NASA has just announced that Nexus for Exoplanet System Science (NExSS) is in the running set up a foundation to provide future space and terrestrially-based observatories. The observatory will have the ability to evaluate the environment of an exo-planet investigated. The announcement was made in preparation for the 25th anniversary of the launch of the Hubble Telescope. NExSS requires the contribution ofall the scientists in the world regarding the biological interactions with the planet’s atmosphere, mountains, craters, land forms, and oceans.This study is required for more accurate and better searches on extraterrestrial life in the future of space expedition.
As per NASA these observatories will have the capabilities to evaluate the environments of exo-planets located far away from earth in order to look for any evidence of life.
The announcement came ahead of April 24 ceremonies that mark the 25th anniversary of the launch of the Hubble Space Telescope.

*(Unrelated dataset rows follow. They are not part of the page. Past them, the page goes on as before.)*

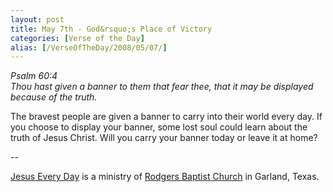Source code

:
 ```yaml
---
layout: post
title: May 7th - God&rsquo;s Place of Victory
categories: [Verse of the Day]
alias: [/VerseOfTheDay/2008/05/07/]
---
```


_Psalm 60:4  
Thou hast given a banner to them that fear thee, that it may be
displayed because of the truth._

The bravest people are given a banner to carry into their world
every day. If you choose to display your banner, some lost soul could
learn about the truth of Jesus Christ. Will you carry your banner
today or leave it at home?

 --

<a href=http://jesuseveryday.net>Jesus Every Day</a> is a ministry of <a href=http://rodgersbaptist.net>Rodgers Baptist Church</a> in Garland, Texas.
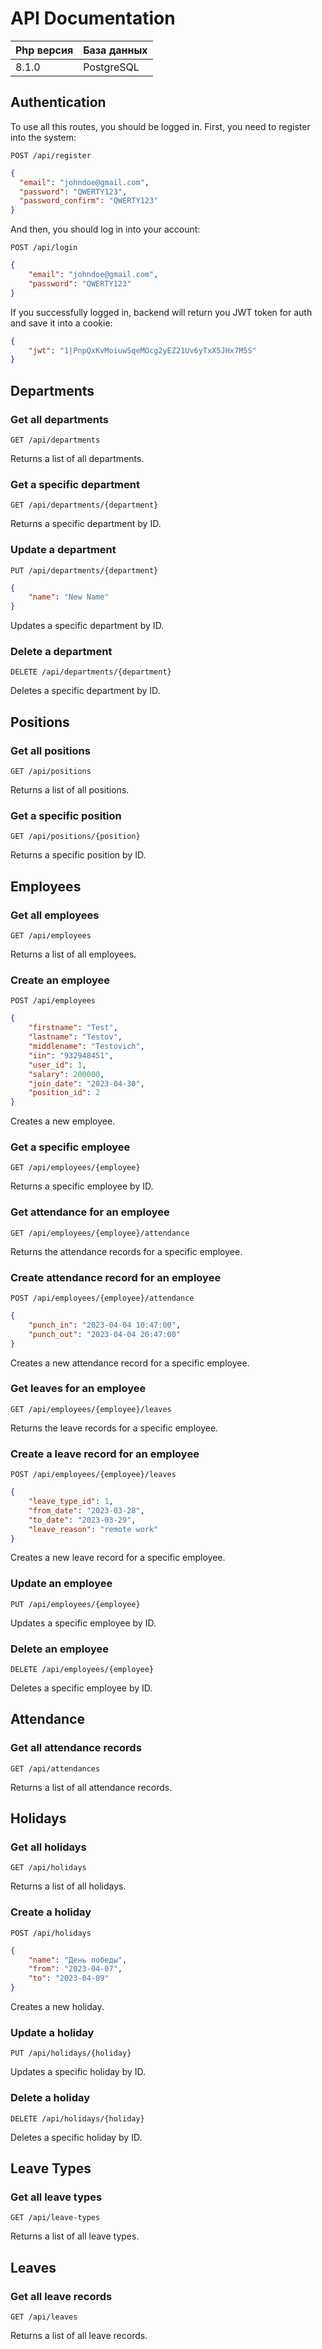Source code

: # API Documentation

| Php версия | База данных |
|------------|-------------|
| 8.1.0      | PostgreSQL  |

## Authentication

To use all this routes, you should be logged in. First, you need to register into the system:

```
POST /api/register
```
```json
{
  "email": "johndoe@gmail.com",
  "password": "QWERTY123",
  "password_confirm": "QWERTY123"
}
```

And then, you should log in into your account:

```
POST /api/login
```
```json
{
    "email": "johndoe@gmail.com",
    "password": "QWERTY123"
}
```

If you successfully logged in, backend will return you JWT token for auth and save it into a cookie:
```json
{
    "jwt": "1|PnpQxKvMoiuwSqeMOcg2yEZ21Uv6yTxX5JHx7M5S"
}
```
## Departments

### Get all departments
```
GET /api/departments
```

Returns a list of all departments.

### Get a specific department
```
GET /api/departments/{department}
```

Returns a specific department by ID.

### Update a department
```
PUT /api/departments/{department}
```
```json
{
    "name": "New Name"
}
```

Updates a specific department by ID.

### Delete a department
```
DELETE /api/departments/{department}
```

Deletes a specific department by ID.

## Positions

### Get all positions
```
GET /api/positions
```

Returns a list of all positions.

### Get a specific position
```
GET /api/positions/{position}
```

Returns a specific position by ID.

## Employees

### Get all employees
```
GET /api/employees
```

Returns a list of all employees.

### Create an employee
```
POST /api/employees
```
```json
{
    "firstname": "Test",
    "lastname": "Testov",
    "middlename": "Testovich",
    "iin": "932948451",
    "user_id": 1,
    "salary": 200000,
    "join_date": "2023-04-30",
    "position_id": 2
}
```

Creates a new employee.

### Get a specific employee
```
GET /api/employees/{employee}
```

Returns a specific employee by ID.

### Get attendance for an employee
```
GET /api/employees/{employee}/attendance
```

Returns the attendance records for a specific employee.

### Create attendance record for an employee
```
POST /api/employees/{employee}/attendance
```
```json
{
    "punch_in": "2023-04-04 10:47:00",
    "punch_out": "2023-04-04 20:47:00"
}
```

Creates a new attendance record for a specific employee.

### Get leaves for an employee
```
GET /api/employees/{employee}/leaves
```

Returns the leave records for a specific employee.

### Create a leave record for an employee
```
POST /api/employees/{employee}/leaves
```
```json
{
    "leave_type_id": 1,
    "from_date": "2023-03-28",
    "to_date": "2023-03-29",
    "leave_reason": "remote work"
}
```

Creates a new leave record for a specific employee.

### Update an employee
```
PUT /api/employees/{employee}
```

Updates a specific employee by ID.

### Delete an employee
```
DELETE /api/employees/{employee}
```

Deletes a specific employee by ID.

## Attendance

### Get all attendance records
```
GET /api/attendances
```

Returns a list of all attendance records.

## Holidays

### Get all holidays
```
GET /api/holidays
```

Returns a list of all holidays.

### Create a holiday
```
POST /api/holidays
```
```json
{
    "name": "День победы",
    "from": "2023-04-07",
    "to": "2023-04-09"
}
```

Creates a new holiday.

### Update a holiday
```
PUT /api/holidays/{holiday}
```

Updates a specific holiday by ID.

### Delete a holiday
```
DELETE /api/holidays/{holiday}
```

Deletes a specific holiday by ID.

## Leave Types

### Get all leave types
```
GET /api/leave-types
```

Returns a list of all leave types.

## Leaves

### Get all leave records
```
GET /api/leaves
```

Returns a list of all leave records.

The initiatives by NExSS will tap the expertise of the Earth and planetary science communities. Also the multi-institute would also expertise solar physicists and astrophysicists in order to learn how biology interacts with planetary atmospheres, land forms, oceans and interiors.

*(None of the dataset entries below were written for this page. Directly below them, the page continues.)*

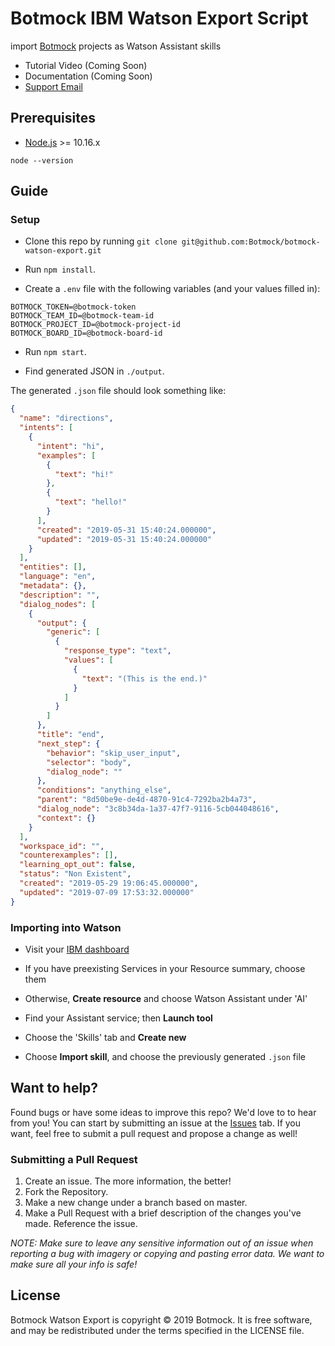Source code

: # Botmock IBM Watson Export Script

import [Botmock](https://botmock.com) projects as Watson Assistant skills

- Tutorial Video (Coming Soon)
- Documentation (Coming Soon)
- [Support Email](mailto:help@botmock.com)

## Prerequisites

- [Node.js](https://nodejs.org/en/) >= 10.16.x

```shell
node --version
```

## Guide

### Setup

- Clone this repo by running `git clone git@github.com:Botmock/botmock-watson-export.git`

- Run `npm install`.

- Create a `.env` file with the following variables (and your values filled in):

```console
BOTMOCK_TOKEN=@botmock-token
BOTMOCK_TEAM_ID=@botmock-team-id
BOTMOCK_PROJECT_ID=@botmock-project-id
BOTMOCK_BOARD_ID=@botmock-board-id
```

- Run `npm start`.

- Find generated JSON in `./output`.

The generated `.json` file should look something like:

```json
{
  "name": "directions",
  "intents": [
    {
      "intent": "hi",
      "examples": [
        {
          "text": "hi!"
        },
        {
          "text": "hello!"
        }
      ],
      "created": "2019-05-31 15:40:24.000000",
      "updated": "2019-05-31 15:40:24.000000"
    }
  ],
  "entities": [],
  "language": "en",
  "metadata": {},
  "description": "",
  "dialog_nodes": [
    {
      "output": {
        "generic": [
          {
            "response_type": "text",
            "values": [
              {
                "text": "(This is the end.)"
              }
            ]
          }
        ]
      },
      "title": "end",
      "next_step": {
        "behavior": "skip_user_input",
        "selector": "body",
        "dialog_node": ""
      },
      "conditions": "anything_else",
      "parent": "8d50be9e-de4d-4870-91c4-7292ba2b4a73",
      "dialog_node": "3c8b34da-1a37-47f7-9116-5cb044048616",
      "context": {}
    }
  ],
  "workspace_id": "",
  "counterexamples": [],
  "learning_opt_out": false,
  "status": "Non Existent",
  "created": "2019-05-29 19:06:45.000000",
  "updated": "2019-07-09 17:53:32.000000"
}
```

### Importing into Watson

- Visit your [IBM dashboard](https://cloud.ibm.com)

- If you have preexisting Services in your Resource summary, choose them

- Otherwise, **Create resource** and choose Watson Assistant under 'AI'

- Find your Assistant service; then **Launch tool**

- Choose the 'Skills' tab and **Create new**

- Choose **Import skill**, and choose the previously generated `.json` file

## Want to help?

Found bugs or have some ideas to improve this repo? We'd love to to hear from you! You can start by submitting an issue at the [Issues](https://github.com/Botmock/botmock-watson-export/issues) tab. If you want, feel free to submit a pull request and propose a change as well!

### Submitting a Pull Request

1. Create an issue. The more information, the better!
2. Fork the Repository.
3. Make a new change under a branch based on master.
4. Make a Pull Request with a brief description of the changes you've made. Reference the issue.

_NOTE: Make sure to leave any sensitive information out of an issue when reporting a bug with imagery or copying and pasting error data. We want to make sure all your info is safe!_

## License

Botmock Watson Export is copyright © 2019 Botmock. It is free software, and may be redistributed under the terms specified in the LICENSE file.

This scientific interplay aims to help experts to improve a search for extraterrestrial life. The search for life on exo-planets has been largely limited to listening for broadcast signals from possible intelligent life in distant star systems.
Jim Green, NASA’s Director of Planetary Science, said, “This interdisciplinary endeavor connects top research teams and provides a synthesized approach in the search for planets with the greatest potential for signs of life”.
NASA’s Kepler space telescope launched in 2006 has also helped a lot in the search for planets. It so far has detected nearly 1,019 exo-planets, and more than 4,633 candidates discovered by the telescope are still waiting for the confirmation.
Findings made by Kepler suggest that such planets are in bulk among the billions of stars that populate the Milky Way. But still looking for a earth-like planet and analyzing their atmosphere still remains a technical challenge.
NExSS will be led by Natalie Batalha of NASA’s Ames Research Center, Dawn Gelino of the NASA Exoplanet Science Institute, and Anthony del Genio of NASA’s Goddard Institute for Space Studies.